Somehow 'white coffee'doesn't muster the same thing in the UK. Here it is simply regular coffee with some cold milk. Which got me thinking about the different options of 'white coffee' on cafes' lists: cafe au lait, latte, cafe con leche, flat whites. Surely they all mean the same thing and some precocious marketer just used them as names for different combinations of coffee and milk just to sell more cups. Seems this is wrong. Even in the country of orgin a cafe au lait is not the same as caffe latte (a grand creme if you please).
So off we go on a quick world tour of white coffee. First stop is France where we'll have a cafe au lait. Strong or regular coffee served with hot milk usually in a bowl or a cup. Step across the border to Spain and if you order a cafe con leche you'll get coffee with scalded milk (ie just below boiling) in a coffee milk ratio of 1:1. Definitely not as creamy tasting but I like it.
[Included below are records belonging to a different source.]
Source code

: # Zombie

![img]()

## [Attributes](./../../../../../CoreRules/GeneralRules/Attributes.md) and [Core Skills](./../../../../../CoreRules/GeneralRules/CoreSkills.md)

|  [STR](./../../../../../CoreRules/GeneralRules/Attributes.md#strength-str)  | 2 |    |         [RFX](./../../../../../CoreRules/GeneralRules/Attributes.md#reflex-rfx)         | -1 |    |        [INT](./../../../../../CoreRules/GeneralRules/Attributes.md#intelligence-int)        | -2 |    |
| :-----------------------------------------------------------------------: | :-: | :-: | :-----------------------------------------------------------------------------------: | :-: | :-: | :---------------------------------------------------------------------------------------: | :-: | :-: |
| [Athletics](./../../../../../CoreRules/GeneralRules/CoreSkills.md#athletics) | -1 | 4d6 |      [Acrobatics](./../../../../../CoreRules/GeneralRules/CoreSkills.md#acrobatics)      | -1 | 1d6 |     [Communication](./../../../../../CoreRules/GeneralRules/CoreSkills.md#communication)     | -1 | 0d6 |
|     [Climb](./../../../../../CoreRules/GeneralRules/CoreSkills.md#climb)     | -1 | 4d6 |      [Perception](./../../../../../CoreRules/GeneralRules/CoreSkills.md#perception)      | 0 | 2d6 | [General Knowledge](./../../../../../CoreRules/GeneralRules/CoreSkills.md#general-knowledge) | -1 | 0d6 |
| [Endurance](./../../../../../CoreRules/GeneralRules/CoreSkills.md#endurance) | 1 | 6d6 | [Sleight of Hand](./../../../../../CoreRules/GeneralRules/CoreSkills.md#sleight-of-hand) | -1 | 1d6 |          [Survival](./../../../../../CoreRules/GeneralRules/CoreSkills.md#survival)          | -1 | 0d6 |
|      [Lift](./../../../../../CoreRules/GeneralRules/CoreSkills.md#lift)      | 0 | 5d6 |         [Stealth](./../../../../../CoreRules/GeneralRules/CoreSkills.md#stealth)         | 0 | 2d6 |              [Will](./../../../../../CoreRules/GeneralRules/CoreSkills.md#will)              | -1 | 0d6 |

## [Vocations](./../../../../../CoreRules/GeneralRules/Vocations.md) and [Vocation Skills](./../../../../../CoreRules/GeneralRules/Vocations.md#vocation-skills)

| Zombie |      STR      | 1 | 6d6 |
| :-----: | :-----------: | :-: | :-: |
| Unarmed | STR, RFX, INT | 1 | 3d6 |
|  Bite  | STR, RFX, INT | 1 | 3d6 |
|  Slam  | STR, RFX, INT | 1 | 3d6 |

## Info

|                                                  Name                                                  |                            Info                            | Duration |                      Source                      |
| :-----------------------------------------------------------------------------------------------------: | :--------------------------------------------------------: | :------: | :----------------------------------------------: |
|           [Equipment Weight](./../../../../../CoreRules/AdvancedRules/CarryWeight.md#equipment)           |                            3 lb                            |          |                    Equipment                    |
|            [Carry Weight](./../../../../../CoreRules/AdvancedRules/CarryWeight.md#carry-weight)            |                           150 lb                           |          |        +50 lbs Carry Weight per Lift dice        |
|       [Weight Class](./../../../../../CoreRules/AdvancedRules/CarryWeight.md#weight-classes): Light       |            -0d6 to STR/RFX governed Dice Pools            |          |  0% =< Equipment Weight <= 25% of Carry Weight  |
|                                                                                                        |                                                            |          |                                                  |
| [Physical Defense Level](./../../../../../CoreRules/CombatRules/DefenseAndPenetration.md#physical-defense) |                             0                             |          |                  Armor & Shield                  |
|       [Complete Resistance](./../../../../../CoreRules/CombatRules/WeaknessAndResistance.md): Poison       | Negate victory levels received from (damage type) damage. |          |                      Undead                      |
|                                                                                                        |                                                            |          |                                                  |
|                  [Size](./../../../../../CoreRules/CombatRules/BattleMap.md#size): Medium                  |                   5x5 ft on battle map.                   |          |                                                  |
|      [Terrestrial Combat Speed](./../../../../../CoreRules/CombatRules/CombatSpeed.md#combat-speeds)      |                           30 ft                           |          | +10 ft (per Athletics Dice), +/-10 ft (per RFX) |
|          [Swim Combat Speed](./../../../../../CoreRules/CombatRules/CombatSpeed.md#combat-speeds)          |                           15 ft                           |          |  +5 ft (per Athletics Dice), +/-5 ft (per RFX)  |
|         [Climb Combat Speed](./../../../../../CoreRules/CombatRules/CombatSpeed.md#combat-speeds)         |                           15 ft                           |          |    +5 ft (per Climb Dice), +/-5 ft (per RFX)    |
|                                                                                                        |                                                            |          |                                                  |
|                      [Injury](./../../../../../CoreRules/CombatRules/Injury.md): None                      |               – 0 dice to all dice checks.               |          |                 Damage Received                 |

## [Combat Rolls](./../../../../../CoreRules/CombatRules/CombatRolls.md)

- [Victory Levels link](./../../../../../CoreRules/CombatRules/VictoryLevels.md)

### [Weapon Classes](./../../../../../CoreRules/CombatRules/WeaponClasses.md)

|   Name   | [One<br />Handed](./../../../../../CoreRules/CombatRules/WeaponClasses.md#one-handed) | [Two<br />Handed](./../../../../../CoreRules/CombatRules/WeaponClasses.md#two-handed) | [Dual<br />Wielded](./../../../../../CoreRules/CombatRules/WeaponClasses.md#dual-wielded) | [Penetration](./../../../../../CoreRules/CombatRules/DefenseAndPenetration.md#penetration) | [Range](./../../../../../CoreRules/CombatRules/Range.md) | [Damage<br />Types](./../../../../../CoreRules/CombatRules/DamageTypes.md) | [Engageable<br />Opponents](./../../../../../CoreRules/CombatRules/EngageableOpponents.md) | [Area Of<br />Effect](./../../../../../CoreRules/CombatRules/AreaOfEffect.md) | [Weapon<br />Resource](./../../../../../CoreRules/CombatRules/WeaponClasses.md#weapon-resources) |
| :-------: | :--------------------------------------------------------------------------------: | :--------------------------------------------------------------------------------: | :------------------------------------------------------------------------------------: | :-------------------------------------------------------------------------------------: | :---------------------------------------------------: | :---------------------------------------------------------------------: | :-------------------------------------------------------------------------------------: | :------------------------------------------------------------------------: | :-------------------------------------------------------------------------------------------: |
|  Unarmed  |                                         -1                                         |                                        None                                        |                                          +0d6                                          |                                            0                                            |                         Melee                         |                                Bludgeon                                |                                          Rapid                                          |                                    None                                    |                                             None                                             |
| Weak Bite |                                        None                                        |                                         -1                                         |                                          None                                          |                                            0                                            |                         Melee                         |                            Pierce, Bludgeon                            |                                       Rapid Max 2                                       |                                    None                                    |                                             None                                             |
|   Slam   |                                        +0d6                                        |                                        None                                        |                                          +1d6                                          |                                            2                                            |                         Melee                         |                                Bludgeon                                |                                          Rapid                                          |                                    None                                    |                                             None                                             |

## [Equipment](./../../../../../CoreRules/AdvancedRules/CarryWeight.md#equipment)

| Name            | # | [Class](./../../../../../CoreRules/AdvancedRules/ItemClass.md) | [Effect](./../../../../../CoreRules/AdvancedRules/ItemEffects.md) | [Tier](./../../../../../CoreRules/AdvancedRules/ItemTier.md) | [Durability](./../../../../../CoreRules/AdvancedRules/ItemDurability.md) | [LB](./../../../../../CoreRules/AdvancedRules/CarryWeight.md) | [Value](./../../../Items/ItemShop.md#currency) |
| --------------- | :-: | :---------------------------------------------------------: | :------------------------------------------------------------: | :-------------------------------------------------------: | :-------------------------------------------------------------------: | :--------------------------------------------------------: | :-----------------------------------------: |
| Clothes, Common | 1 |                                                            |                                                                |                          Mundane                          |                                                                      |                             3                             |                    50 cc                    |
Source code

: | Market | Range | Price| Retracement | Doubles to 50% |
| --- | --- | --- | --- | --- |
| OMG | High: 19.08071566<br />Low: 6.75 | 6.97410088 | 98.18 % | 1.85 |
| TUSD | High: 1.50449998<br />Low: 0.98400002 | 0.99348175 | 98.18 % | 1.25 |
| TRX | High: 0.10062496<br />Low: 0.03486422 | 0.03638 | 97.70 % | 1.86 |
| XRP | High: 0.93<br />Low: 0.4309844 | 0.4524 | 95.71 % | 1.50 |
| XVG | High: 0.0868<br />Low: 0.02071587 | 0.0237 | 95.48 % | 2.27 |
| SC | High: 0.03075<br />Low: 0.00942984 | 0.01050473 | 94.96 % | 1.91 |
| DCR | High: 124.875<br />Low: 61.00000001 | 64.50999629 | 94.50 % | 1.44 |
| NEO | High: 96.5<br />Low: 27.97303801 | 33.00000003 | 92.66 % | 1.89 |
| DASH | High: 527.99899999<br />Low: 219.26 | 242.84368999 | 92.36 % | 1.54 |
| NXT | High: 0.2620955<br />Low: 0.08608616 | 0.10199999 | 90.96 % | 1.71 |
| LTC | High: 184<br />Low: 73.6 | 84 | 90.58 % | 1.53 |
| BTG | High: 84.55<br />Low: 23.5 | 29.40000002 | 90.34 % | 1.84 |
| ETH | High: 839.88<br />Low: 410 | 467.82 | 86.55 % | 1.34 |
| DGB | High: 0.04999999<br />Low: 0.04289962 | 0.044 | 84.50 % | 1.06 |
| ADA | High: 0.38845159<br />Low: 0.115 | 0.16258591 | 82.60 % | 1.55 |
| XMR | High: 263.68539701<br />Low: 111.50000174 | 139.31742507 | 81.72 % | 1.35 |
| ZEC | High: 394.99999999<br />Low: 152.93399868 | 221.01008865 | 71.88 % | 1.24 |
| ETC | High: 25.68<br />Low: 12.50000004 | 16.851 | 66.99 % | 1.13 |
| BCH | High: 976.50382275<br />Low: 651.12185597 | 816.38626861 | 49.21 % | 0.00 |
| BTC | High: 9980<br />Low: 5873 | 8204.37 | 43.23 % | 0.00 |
A little further west and Portugal's cafe con leite is coffee in a tea cup with more milk than coffee. (It's the same in Brazil where they look at you funny if you order it after 9am).
Fly to Belgium or Luxembourg and ask for a lait russe (known as a cafe renverse in Switzerland). This is a latte but made backwards. Instead of adding the steamed milk to the espresso, shots of espresso are added to the glass of steamed milk, forming a two or three tier coloured effect. This is also known as Latte macchiato in Italy where a cafe con latte is stronger - more coffee less foam.
I will avoid Austria, the land where a smooth blend of filter coffee first tempted me onto coffee back in 1995. Only because when I go I am faced with the most amazing menu of coffees that I just wile away my mornings working through them.
Where else do white coffee conjure up happiness? Mugs of strong filter in Nordic countries topped up with cold milk and I love the white coffee in Singapore - tar like coffee made with condensed milk. Love it especially with kaya toast for breakfast. Flat white in its home country New Zealand (like a cappuccino but milk is less foamy and more velvety and more coffee than milk). Simply not the same anywhere else.
Come USA and Canada I do love a good percolated coffee with milk ( so much so I have even bought a stove top one for home). My aunt used to make me white coffee with a mix of coffee and chicory (a New Orleans staple I think so must visit one day). So I think I have come to the end of my tour.
You can keep your espressos, mochas and cream. I like coffee with milk. Percolated, filter or french press; simply brewed. And yes, I like a latte but so few do it right. On that note, I am off now for a good skinny latte at Harris and Hoole (www.harrisandhoole.co.uk).